The probe is approximately one-hundredth the width of a human hair and is composed of two magnetic disks attached by a hydrogel spacer that is designed to expand or contract in response to various conditions within the body. As the hydrogel changes shape, the magnetic fields surrounding the disks become weaker or stronger, changing the frequency with which the water molecule protons in the gel resonate in response to applied RF radiation.
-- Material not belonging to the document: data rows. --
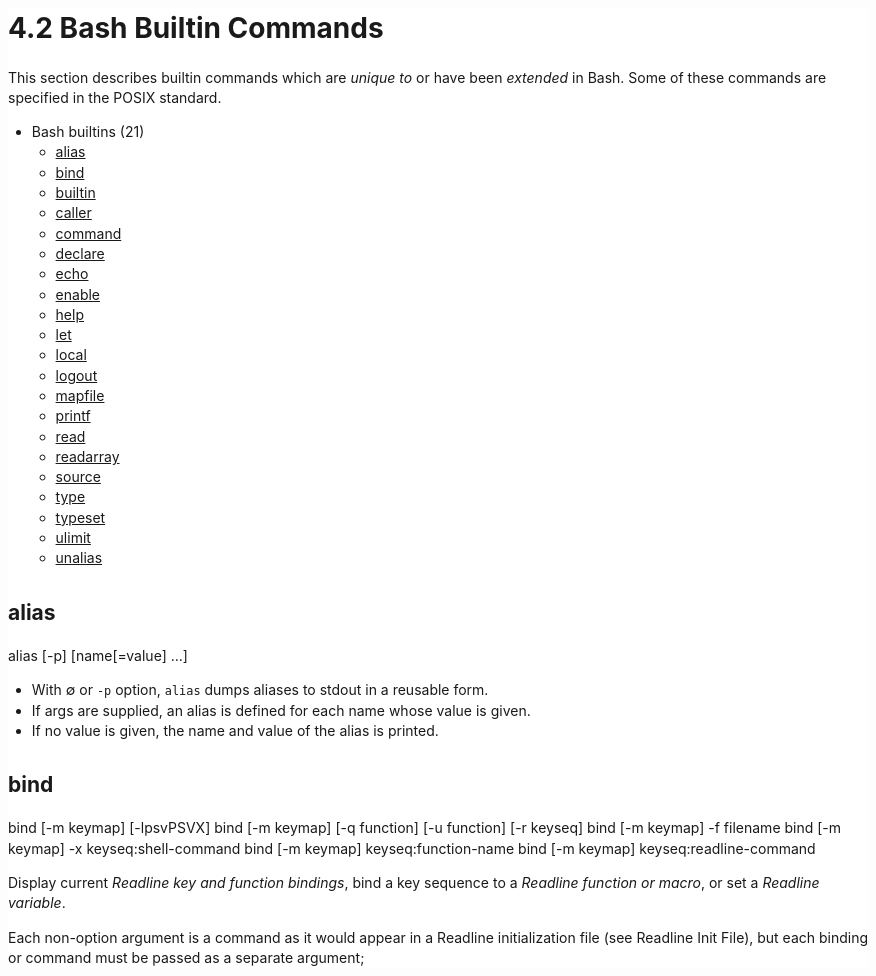 # 4.2 Bash Builtin Commands

This section describes builtin commands which are *unique to* or have been *extended* in Bash. Some of these commands are specified in the POSIX standard.

* Bash builtins (21)
  - [alias](#alias)
  - [bind](#bind)
  - [builtin](#builtin)
  - [caller](#caller)
  - [command](#command)
  - [declare](#declare)
  - [echo](#echo)
  - [enable](#enable)
  - [help](#help)
  - [let](#let)
  - [local](#local)
  - [logout](#logout)
  - [mapfile](#mapfile)
  - [printf](#printf)
  - [read](#read)
  - [readarray](#readarray)
  - [source](#source)
  - [type](#type)
  - [typeset](#typeset)
  - [ulimit](#ulimit)
  - [unalias](#unalias)


## alias

alias [-p] [name[=value] …]

* With ∅ or `-p` option, `alias` dumps aliases to stdout in a reusable form.
* If args are supplied, an alias is defined for each name whose value is given.
* If no value is given, the name and value of the alias is printed.

## bind

bind [-m keymap] [-lpsvPSVX]
bind [-m keymap] [-q function] [-u function] [-r keyseq]
bind [-m keymap] -f filename
bind [-m keymap] -x keyseq:shell-command
bind [-m keymap] keyseq:function-name
bind [-m keymap] keyseq:readline-command

Display current *Readline key and function bindings*, bind a key sequence to a *Readline function or macro*, or set a *Readline variable*.

Each non-option argument is a command as it would appear in a Readline initialization file (see Readline Init File), but each binding or command must be passed as a separate argument;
Between the disks is a spacer layer of hydrogel, a polymer network that can absorb water and expand significantly; the amount of expansion depends on the chemical properties of the gel and the environment around it. Conversely, it also can shrink in response to changing local conditions. Swelling or shrinking of the gel changes the distance (and hence, the magnetic field strength) between the two disks, and that, in turn, changes the frequency at which the protons in water molecules around and inside the gel resonate in response to radio-frequency radiation. Scanning the sample with a range of frequencies quickly identifies the current shape of the nanoprobes, effectively measuring the remote conditions through the changes in resonance frequencies caused by the shape-changing agents.
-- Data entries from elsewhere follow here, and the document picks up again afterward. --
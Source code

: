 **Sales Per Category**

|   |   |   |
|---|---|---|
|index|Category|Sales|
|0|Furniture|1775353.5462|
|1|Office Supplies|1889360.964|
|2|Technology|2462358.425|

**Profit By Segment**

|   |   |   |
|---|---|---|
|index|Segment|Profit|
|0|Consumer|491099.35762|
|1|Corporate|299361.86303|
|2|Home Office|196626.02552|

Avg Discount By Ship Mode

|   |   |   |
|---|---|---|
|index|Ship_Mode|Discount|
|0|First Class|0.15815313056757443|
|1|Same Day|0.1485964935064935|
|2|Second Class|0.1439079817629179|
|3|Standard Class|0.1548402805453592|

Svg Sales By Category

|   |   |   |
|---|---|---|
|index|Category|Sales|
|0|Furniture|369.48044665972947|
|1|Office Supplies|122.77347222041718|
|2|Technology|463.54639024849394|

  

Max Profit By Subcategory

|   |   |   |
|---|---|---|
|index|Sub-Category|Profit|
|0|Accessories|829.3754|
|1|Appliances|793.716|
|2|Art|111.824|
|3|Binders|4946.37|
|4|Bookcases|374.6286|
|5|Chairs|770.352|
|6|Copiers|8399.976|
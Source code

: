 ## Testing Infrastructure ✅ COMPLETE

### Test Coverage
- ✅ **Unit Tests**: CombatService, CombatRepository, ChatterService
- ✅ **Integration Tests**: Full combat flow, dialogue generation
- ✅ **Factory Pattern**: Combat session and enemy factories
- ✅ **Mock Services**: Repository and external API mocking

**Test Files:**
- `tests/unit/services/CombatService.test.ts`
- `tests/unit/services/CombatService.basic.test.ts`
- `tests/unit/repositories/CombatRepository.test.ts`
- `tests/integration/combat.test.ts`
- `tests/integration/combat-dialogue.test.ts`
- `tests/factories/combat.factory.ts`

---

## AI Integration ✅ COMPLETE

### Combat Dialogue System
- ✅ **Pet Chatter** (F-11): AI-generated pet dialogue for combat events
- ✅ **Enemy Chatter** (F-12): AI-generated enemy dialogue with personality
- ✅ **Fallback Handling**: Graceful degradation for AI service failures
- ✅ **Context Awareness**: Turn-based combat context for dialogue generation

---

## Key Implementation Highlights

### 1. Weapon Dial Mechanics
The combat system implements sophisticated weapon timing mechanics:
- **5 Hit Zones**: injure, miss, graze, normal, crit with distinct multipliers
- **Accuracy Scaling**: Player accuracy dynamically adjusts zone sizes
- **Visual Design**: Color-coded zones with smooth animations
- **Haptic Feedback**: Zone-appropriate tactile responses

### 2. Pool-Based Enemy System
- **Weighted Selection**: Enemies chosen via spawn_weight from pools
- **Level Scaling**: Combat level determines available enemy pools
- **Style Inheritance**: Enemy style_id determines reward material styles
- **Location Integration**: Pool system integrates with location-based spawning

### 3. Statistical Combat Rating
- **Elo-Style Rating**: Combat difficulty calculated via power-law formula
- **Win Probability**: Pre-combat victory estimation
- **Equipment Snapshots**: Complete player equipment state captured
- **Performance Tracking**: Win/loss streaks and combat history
In the experiments reported in the journal Nature, the scientists tested the sensors in solutions of varying pH, in solutions with ion concentration gradients, and in a liquid growth medium containing living canine kidney cells as their metabolism went from normal to nonfunctional in the absence of oxygen. That phenomenon caused the growth medium to acidify, and the change over time was sensed by the GEMs and recorded through real-time shifting in resonant frequencies. Even for the un-optimized, first-generation probes used, the frequency shifts resulting from changes in pH were easily resolvable and orders of magnitude larger than any equivalent frequency shifting observed through traditional magnetic resonance spectroscopy approaches.
Tracking highly localized pH values in living organisms can be difficult. (A blood test cannot necessarily do it because the sample mixes blood from numerous locations.) Yet local pH changes can provide invaluable early signals of many pathologies. For example, the pH around a cancer cell is slightly lower than normal, and internal inflammation generally leads to local change in pH level. Detecting such changes might reveal, for example, the presence of an unseen tumor or show whether an infection has developed around a surgical implant.
"Of course, that sort of potential use in living organisms is still a long way off," said Gary Zabow, a NIST scientist and team leader. "Our data were taken in-vitro. And some potential applications of the sensors may not be biological at all. But a long-term goal is to improve our techniques to the point at which GEMs can be employed for biomedical uses."
That would require, among other things, further miniaturization. The 0.5 to 2 µm diameter GEMs in the experiments are already small enough for many in-vitro and other possible non-biological applications, as well as possibly for some in-vivo cellular related applications. But preliminary estimates by the experimenters indicate that the sensors can be reduced substantially from their current size, and might conceivably be made smaller than 100 nanometers in diameter. That would open up many additional biomedical applications.
One of the most significant features of GEMs is that they can be "tuned" in fabrication to respond to different biochemical states and to resonate in different parts of the RF spectrum by altering the gel composition and the magnet shapes and materials, respectively. So placing two different populations of GEMs at the same site makes it possible to track changes in two different variables at the same time—a capability the researchers demonstrated by placing GEMs with two different dimensions in the same location and detecting the signals from both simultaneously.
"The idea is that you could design different sensors to measure different things, effectively measuring a panel of potential biomarkers simultaneously, rather than just one, to better differentiate between different pathologies," Zabow said. "We think that these sensors can potentially be adapted to measure a variety of different biomarkers, possibly including things such as glucose, local temperatures, various ion concentrations, possibly the presence or absence of various enzymes and so forth."
Ron Goldfarb, leader of NIST's Magnetics Group, noted that, "the work on geometrically encoded magnetic sensors by Gary Zabow and colleagues is a natural extension of research published by the team, along with NIST's John Moreland, in 2008. That work showed how micromagnets can act as 'smart tags' to potentially identify particular cells, tissues or physiological conditions. Functionally, the GEMS in the current effort are more advanced in that they change their shape in response to stimuli; thus, they act as measurement devices. The next challenge will be design optimization and the development of dimensionally controlled, large-scale fabrication processes in order to make these sensors widely available to researchers."